**Your task:** How many lines in the data below include the word "Survival"? Respond with the number, nothing more.

**Exercise material:**
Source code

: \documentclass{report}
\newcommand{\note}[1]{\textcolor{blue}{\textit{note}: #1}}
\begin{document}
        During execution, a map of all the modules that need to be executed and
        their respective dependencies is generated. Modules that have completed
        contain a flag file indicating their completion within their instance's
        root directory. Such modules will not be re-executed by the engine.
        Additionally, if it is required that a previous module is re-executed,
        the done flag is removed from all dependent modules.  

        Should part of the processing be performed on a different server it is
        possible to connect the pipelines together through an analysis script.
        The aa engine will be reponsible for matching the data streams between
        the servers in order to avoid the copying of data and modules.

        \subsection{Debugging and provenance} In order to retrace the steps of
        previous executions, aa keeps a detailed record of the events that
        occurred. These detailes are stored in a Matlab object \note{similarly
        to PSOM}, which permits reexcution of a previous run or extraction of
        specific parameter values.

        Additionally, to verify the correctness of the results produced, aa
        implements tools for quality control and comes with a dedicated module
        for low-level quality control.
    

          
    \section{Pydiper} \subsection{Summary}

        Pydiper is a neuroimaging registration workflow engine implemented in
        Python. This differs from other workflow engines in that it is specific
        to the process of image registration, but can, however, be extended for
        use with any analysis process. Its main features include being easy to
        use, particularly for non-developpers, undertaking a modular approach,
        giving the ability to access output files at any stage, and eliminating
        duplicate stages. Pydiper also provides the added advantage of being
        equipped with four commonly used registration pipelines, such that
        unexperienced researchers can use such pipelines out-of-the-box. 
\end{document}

==

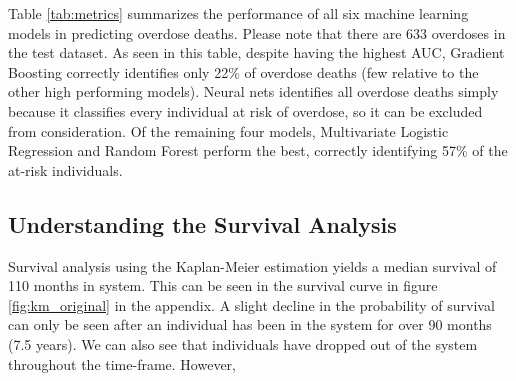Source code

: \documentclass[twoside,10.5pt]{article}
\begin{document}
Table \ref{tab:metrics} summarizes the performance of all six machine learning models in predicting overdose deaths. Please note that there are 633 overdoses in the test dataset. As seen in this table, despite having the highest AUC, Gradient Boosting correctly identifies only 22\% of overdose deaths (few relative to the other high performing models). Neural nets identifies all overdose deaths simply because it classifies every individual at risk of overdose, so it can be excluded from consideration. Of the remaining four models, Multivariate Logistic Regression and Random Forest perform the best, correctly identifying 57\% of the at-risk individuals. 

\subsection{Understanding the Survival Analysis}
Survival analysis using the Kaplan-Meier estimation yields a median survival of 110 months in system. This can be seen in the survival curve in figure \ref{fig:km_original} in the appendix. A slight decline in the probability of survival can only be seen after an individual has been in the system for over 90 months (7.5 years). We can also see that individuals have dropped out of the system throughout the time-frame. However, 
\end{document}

**Written answer:** 2